Hashes and encapsulation

Earlier today I made an off-the-cuff remark about encapsulation on twitter.

FYI: if you're accessing hash elements via obj.hashthings['foo'] rather than obj.hashthing('foo'), you're breaking encapsulation

Then Josh, not realising that I was simply casting judgement down from my ivory tower, asked for more than 140 characters worth of explanation:

@jonleighton FYI its nice if you explain a bit more :) blog post?

So, I agreed. Here is that explanation.

Suppose you have an object representing a DOM element. DOM elements have attributes, which you store as a hash. Something like this:

class DOMElement
  attr_reader :attributes

  def initialize
    # ...
    @attributes = Hash[parse_attributes.map { |name, value|
      [name, DOMAttribute.new(name, value)]
    }]
  end
end

In your code that uses DOMElement, you access an attribute like this:

element.attributes['margin-left']

If you try to access an attribute that does not exist, nil will be returned.

Later on, you realise that you are checking for nil in lots of places where you use attributes. Listening to the code smell, you decide that missing attributes should instead return a null object.

What do you do? Well, your only option is to add a default proc to the Hash:

@attributes = Hash[parse_attributes.map { |name, value|
  [name, DOMAttribute.new(name, value)]
}]
@attributes.default_proc = proc { NullDOMAttributes.new }

You have now made your object impossible to marshal without using insane hackery, since procs cannot be marshalled.

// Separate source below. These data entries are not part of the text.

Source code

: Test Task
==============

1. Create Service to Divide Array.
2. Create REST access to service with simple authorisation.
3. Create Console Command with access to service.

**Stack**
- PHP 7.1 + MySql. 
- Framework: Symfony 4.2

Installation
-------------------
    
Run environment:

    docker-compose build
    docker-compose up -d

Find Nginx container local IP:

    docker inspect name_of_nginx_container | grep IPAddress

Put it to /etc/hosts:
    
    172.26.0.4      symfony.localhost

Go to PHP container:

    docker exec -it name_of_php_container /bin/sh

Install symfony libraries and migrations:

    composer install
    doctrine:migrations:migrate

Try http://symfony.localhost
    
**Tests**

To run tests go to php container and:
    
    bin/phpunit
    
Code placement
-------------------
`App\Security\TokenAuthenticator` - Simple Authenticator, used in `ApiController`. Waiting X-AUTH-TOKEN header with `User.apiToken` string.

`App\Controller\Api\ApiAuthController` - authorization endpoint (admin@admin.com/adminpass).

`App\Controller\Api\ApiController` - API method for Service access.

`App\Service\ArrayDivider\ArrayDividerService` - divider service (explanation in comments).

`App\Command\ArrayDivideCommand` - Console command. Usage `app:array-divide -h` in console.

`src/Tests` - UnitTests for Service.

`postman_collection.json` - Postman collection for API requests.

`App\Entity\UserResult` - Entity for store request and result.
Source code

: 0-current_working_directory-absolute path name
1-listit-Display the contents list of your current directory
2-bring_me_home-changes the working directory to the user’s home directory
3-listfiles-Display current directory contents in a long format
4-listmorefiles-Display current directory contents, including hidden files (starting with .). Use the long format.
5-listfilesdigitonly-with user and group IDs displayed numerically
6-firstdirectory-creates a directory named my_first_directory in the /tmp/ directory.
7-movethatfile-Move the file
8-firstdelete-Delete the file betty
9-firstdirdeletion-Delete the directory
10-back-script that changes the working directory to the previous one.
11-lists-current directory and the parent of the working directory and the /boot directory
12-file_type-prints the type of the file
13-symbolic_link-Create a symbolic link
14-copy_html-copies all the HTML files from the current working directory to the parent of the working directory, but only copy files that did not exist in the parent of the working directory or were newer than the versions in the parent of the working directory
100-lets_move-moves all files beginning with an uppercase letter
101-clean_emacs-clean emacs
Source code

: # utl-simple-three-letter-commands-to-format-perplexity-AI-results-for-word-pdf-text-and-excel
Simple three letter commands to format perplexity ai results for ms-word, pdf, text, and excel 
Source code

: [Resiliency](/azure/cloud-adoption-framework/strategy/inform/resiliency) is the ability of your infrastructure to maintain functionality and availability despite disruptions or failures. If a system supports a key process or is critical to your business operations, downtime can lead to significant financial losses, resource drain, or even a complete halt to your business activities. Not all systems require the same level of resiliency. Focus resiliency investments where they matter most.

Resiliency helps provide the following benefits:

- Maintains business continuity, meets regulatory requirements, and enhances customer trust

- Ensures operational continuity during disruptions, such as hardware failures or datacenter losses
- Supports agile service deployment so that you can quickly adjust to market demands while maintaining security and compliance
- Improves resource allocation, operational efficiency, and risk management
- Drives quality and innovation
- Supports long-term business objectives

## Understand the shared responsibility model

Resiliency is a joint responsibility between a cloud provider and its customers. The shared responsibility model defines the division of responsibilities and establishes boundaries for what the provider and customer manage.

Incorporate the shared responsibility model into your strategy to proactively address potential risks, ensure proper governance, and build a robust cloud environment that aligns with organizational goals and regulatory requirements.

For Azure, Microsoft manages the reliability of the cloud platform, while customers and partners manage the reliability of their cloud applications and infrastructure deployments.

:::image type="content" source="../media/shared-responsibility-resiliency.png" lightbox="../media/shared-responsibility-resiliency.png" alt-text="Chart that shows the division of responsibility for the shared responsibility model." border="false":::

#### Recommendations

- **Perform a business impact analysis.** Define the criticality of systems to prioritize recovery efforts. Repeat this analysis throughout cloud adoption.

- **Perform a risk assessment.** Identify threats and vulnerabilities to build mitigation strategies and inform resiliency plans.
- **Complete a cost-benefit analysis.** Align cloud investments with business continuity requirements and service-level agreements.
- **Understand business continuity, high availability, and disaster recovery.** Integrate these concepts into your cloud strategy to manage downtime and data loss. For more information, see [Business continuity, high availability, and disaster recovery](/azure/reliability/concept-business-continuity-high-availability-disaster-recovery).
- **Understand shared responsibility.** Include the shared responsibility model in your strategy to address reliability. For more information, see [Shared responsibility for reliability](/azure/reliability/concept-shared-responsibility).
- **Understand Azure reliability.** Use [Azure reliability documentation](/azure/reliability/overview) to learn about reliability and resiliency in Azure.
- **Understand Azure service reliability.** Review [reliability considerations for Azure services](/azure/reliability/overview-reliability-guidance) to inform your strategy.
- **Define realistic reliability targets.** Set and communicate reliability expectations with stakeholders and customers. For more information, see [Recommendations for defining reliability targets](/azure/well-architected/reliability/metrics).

The more important point, though, is that by allowing users to dip into the @attributes hash like this, you are failing to encapsulate the internal implementation of your DOMElement object.

This presents another problem: an unrelated dodgy bit of code could remove an attribute from the element, without your DOMElement object realising!

el.attributes.delete('margin-left')

If you pass around the same hash between lots of different objects, that hash is quite likely to get mutated at some point in my experience, and when that happens it will affect all the other objects relying on it.

Yes, you could call @attributes.dup every time the attributes method is called, but that’s hardly very efficient when we only want to get at a single attribute.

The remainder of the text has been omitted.